» **What you need to do**: Copy out all lines of the records in which the word "article" appears.

(Pictures paired with source code)
◆ ◆ ◆
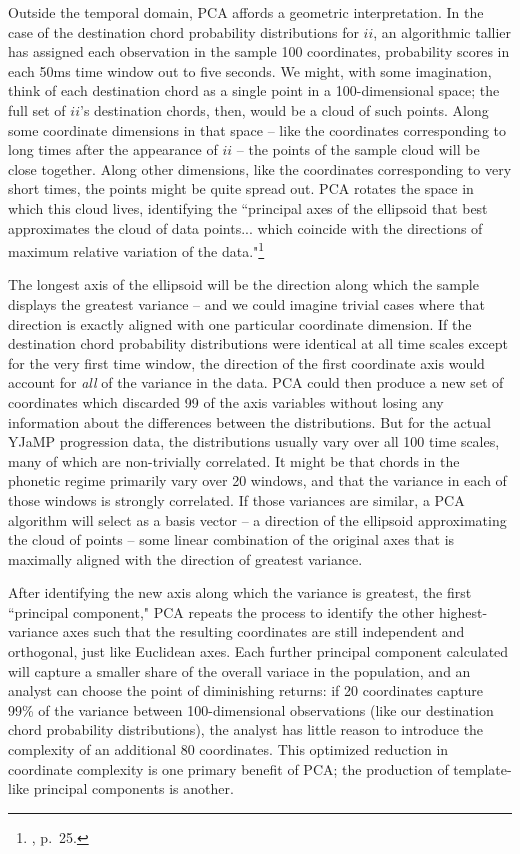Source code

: Outside the temporal domain, PCA affords a geometric interpretation.  In the case of the destination chord probability distributions for $ii$, an algorithmic tallier has assigned each observation in the sample 100 coordinates, probability scores in each 50ms time window out to five seconds.  We might, with some imagination, think of each destination chord as a single point in a 100-dimensional space; the full set of $ii$'s destination chords, then, would be a cloud of such points.  Along some coordinate dimensions in that space -- like the coordinates corresponding to long times after the appearance of $ii$ -- the points of the sample cloud will be close together.  Along other dimensions, like the coordinates corresponding to very short times, the points might be quite spread out.  PCA rotates the space in which this cloud lives, identifying the ``principal axes of the ellipsoid that best approximates the cloud of data points... which coincide with the directions of maximum relative variation of the data."\footnote{\cite{benadon2015}, p.\ 25.}

The longest axis of the ellipsoid will be the direction along which the sample displays the greatest variance -- and we could imagine trivial cases where that direction is exactly aligned with one particular coordinate dimension.  If the destination chord probability distributions were identical at all time scales except for the very first time window, the direction of the first coordinate axis would account for \emph{all} of the variance in the data.  PCA could then produce a new set of coordinates which discarded 99 of the axis variables without losing any information about the differences between the distributions.  But for the actual YJaMP progression data, the distributions usually vary over all 100 time scales, many of which are non-trivially correlated.  It might be that chords in the phonetic regime primarily vary over 20 windows, and that the variance in each of those windows is strongly correlated.  If those variances are similar, a PCA algorithm will select as a basis vector -- a direction of the ellipsoid approximating the cloud of points -- some linear combination of the original axes that is maximally aligned with the direction of greatest variance.

After identifying the new axis along which the variance is greatest, the first ``principal component," PCA repeats the process to identify the other highest-variance axes such that the resulting coordinates are still independent and orthogonal, just like Euclidean axes.  Each further principal component calculated will capture a smaller share of the overall variace in the population, and an analyst can choose the point of diminishing returns: if 20 coordinates capture 99\% of the variance between 100-dimensional observations (like our destination chord probability distributions), the analyst has little reason to introduce the complexity of an additional 80 coordinates.  This optimized reduction in coordinate complexity is one primary benefit of PCA; the production of template-like principal components is another.

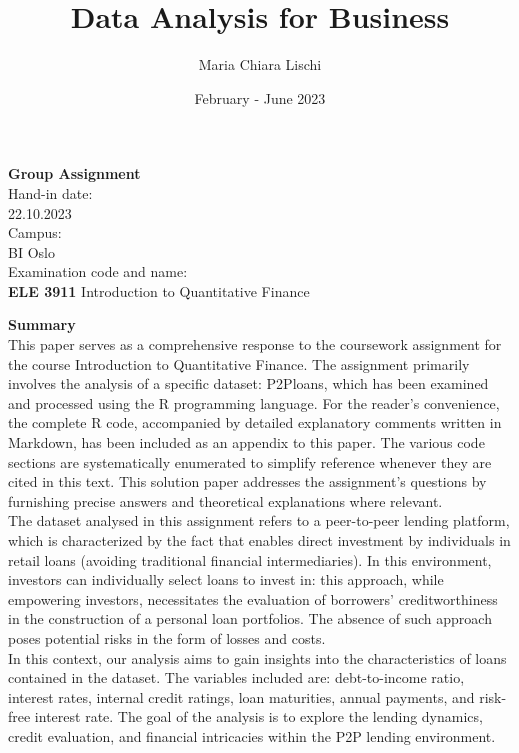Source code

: \documentclass[a4paper,12pt]{article}
\title{Data Analysis for Business}
\author{Maria Chiara Lischi}
\date{February - June 2023}
\begin{document}
\begin{titlepage}
    \begin{center}
        \vspace*{1cm}
        \Huge
        \textbf {Group Assignment}\\
        \vspace{10cm}
        \LARGE
        Hand-in date:\\22.10.2023\\
        \vspace{0.5cm}
        Campus:\\BI Oslo\\
        \vspace{0.5cm}
        Examination code and name:\\\textbf{ELE 3911} Introduction to Quantitative Finance\\
        \vspace{0.8cm}
    \end{center}
\end{titlepage}

\pagebreak
\tableofcontents
\pagebreak
\textbf{\Large Summary}\\
\hfill \break
This paper serves as a comprehensive response to the coursework assignment for the course Introduction to Quantitative Finance. The assignment primarily involves the analysis of a specific dataset: P2Ploans, which has been examined and processed using the R programming language. For the reader's convenience, the complete R code, accompanied by detailed explanatory comments written in Markdown, has been included as an appendix to this paper. The various code sections are systematically enumerated to simplify reference whenever they are cited in this text. This solution paper addresses the assignment's questions by furnishing precise answers and theoretical explanations where relevant.\\
\hfill \break
The dataset analysed in this assignment refers to a peer-to-peer lending platform, which is characterized by the fact that enables direct investment by individuals in retail loans (avoiding traditional financial intermediaries). In this environment, investors can individually select loans to invest in: this approach, while empowering investors, necessitates the evaluation of borrowers' creditworthiness in the construction of a personal loan portfolios. The absence of such approach poses potential risks in the form of losses and costs.\\
In this context, our analysis aims to gain insights into the characteristics of loans contained in the dataset. The variables included are: debt-to-income ratio, interest rates, internal credit ratings, loan maturities, annual payments, and risk-free interest rate. The goal of the analysis is to explore the lending dynamics, credit evaluation, and financial intricacies within the P2P lending environment.
\end{document}
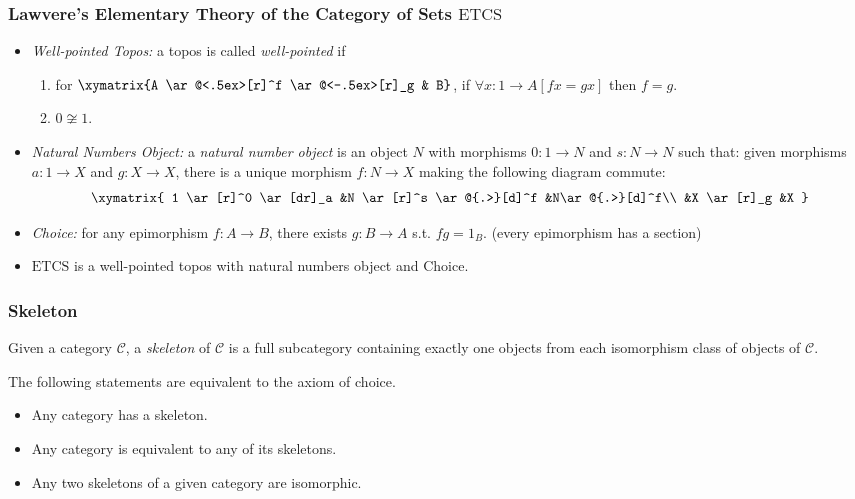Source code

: \documentclass[UTF8,aspectratio=43,11pt,colorlinks,compress,openany]{beamer}%
\begin{document}
\begin{frame}\frametitle{Lawvere's Elementary Theory of the Category of Sets $\mathrm{ETCS}$}
\setlength\abovedisplayskip{0pt}
\setlength\belowdisplayskip{0pt}
\begin{itemize}
	\item \emph{Well-pointed Topos:} a topos is called \emph{well-pointed} if
	\begin{enumerate}
		\item for $\xymatrix{A \ar@<.5ex>[r]^f \ar@<-.5ex>[r]_g & B}$, if $\forall x: 1\to A[fx=gx]$ then $f=g$.
		\item $0\not\cong 1$.
	\end{enumerate}
	\item \emph{Natural Numbers Object:} a \emph{natural number object} is an object $N$ with morphisms $0: 1\to N$ and $s: N \to N$ such that: given morphisms $a: 1\to X$ and $g: X \to X$, there is a unique morphism $f: N \to X$ making the following diagram commute:
\[
\xymatrix{
1 \ar[r]^0 \ar[dr]_a &N \ar[r]^s \ar@{.>}[d]^f &N\ar@{.>}[d]^f\\
 &X \ar[r]_g &X
}
\]
	\item \emph{Choice:} for any epimorphism $f: A\to B$, there exists $g: B\to A$ s.t. $fg=1_B$. (every epimorphism has a section)
	\item $\mathrm{ETCS}$ is a well-pointed topos with natural numbers object and Choice.
\end{itemize}
\end{frame}

\begin{frame}\frametitle{Skeleton}
\begin{definition}[Skeleton]
	Given a category $\mathcal{C}$, a \emph{skeleton} of $\mathcal{C}$ is a full subcategory containing exactly one objects from each isomorphism class of objects of $\mathcal{C}$.
\end{definition}
\begin{block}{The following statements are equivalent to the axiom of choice.}
\begin{itemize}
	\item Any category has a skeleton.
	\item Any category is equivalent to any of its skeletons.
	\item Any two skeletons of a given category are isomorphic.
\end{itemize}	
\end{block}
\end{frame}
\end{document}
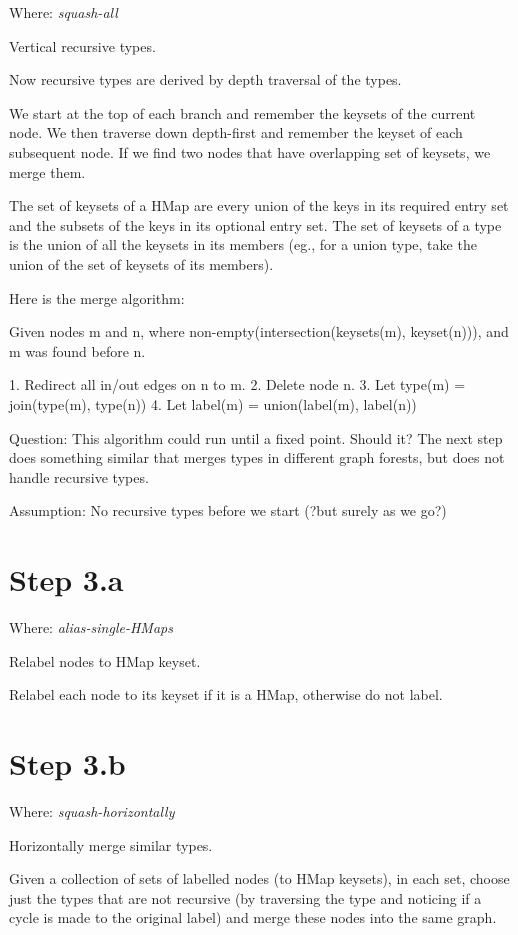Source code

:Where: \emph{squash-all}

Vertical recursive types.

Now recursive types are derived by
depth traversal of the types.

We start at the top of each branch and remember
the keysets of the current node.
We then traverse down depth-first and remember
the keyset of each subsequent node. 
If we find two nodes that have overlapping set of keysets,
we merge them.

The set of keysets of a HMap are every union of the keys
in its required entry set and the subsets of the
keys in its optional entry set.
The set of keysets of a type is the union of
all the keysets in its members (eg., for a union type,
take the union of the set of keysets of its members).

Here is the merge algorithm:

Given nodes m and n, where non-empty(intersection(keysets(m), keyset(n))),
and m was found before n.

1. Redirect all in/out edges on n to m.
2. Delete node n.
3. Let type(m) = join(type(m), type(n))
4. Let label(m) = union(label(m), label(n))

Question: This algorithm could run until a fixed point.
Should it? The next step does something similar that
merges types in different graph forests, but does
not handle recursive types.

Assumption: No recursive types before we start 
(?but surely as we go?)

\section{Step 3.a}

Where: \emph{alias-single-HMaps}

Relabel nodes to HMap keyset.

Relabel each node to its keyset if it is
a HMap, otherwise do not label.

\section{Step 3.b}

Where: \emph{squash-horizontally}

Horizontally merge similar types.

Given a collection of sets of labelled nodes (to HMap
keysets), in each set, choose just the types
that are not recursive (by traversing the type and
noticing if a cycle is made to the original label)
and merge these nodes into the same graph.

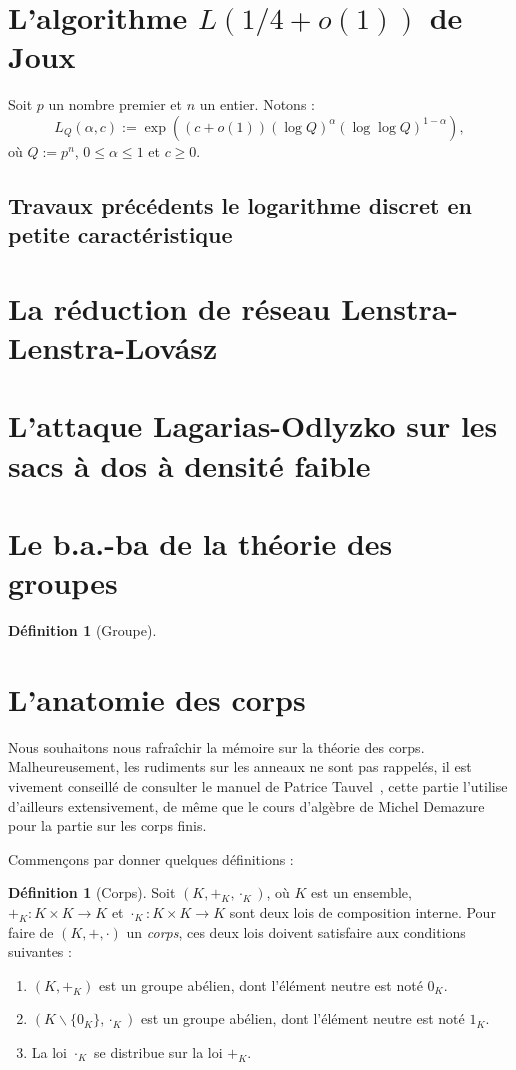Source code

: \documentclass[a4paper, titlepage]{article}
\theoremstyle{definition}
\newtheorem{defi}[theo]{Définition}
\theoremstyle{remark}
\def\o{o}
\begin{document}
\section{L'algorithme $L(1/4 + \o(1))$ de Joux}

Soit $p$ un nombre premier et $n$ un entier. Notons :
$$L_Q(\alpha, c) := \exp\left({(c+\o(1))(\log Q)^\alpha(\log\log Q)^{1 - \alpha}}\right),$$
où $Q:= p^n$, $0 \leqslant \alpha\leqslant 1$ et $c \geqslant 0$.

\subsection{Travaux précédents le logarithme discret en petite caractéristique}


\section{La réduction de réseau Lenstra-Lenstra-Lov\'asz}

\section{L'attaque Lagarias-Odlyzko sur les sacs à dos à densité faible}

\newpage
\appendix

\section{Le b.a.-ba de la théorie des groupes}
\begin{defi}[Groupe]

\end{defi}

\section{L'anatomie des corps}

Nous souhaitons nous rafraîchir la mémoire sur la théorie des corps. Malheureusement, les rudiments sur les anneaux ne sont pas rappelés, il est vivement conseillé de consulter le manuel de Patrice Tauvel~\cite{tauvel2008}, cette partie l'utilise d'ailleurs extensivement, de même que le cours d'algèbre de Michel Demazure~\cite{demazure2008} pour la partie sur les corps finis. 

Commençons par donner quelques définitions :

\begin{defi}[Corps]
Soit $(K,+_K,\cdot_K)$, où $K$ est un ensemble, $+_K : K \times K \rightarrow K$ et $\cdot_K: K \times K \rightarrow K$ sont deux lois de composition interne. Pour faire de $(K,+,\cdot)$ un \textit{corps}, ces deux lois doivent satisfaire aux conditions suivantes : \begin{enumerate}
\item $(K,+_K)$ est un groupe abélien, dont l'élément neutre est noté $0_K$.
\item $(K\backslash \{0_K\},\cdot_K)$ est un groupe abélien, dont l'élément neutre est noté $1_K$.
\item La loi $\cdot_K$ se distribue sur la loi $+_K$.
\end{enumerate}
\end{defi}
\end{document}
◆ ◆ ◆
» **Output for this exercise**:
: \documentclass[a4paper,12pt]{article}
: \documentclass[a4paper, titlepage]{article}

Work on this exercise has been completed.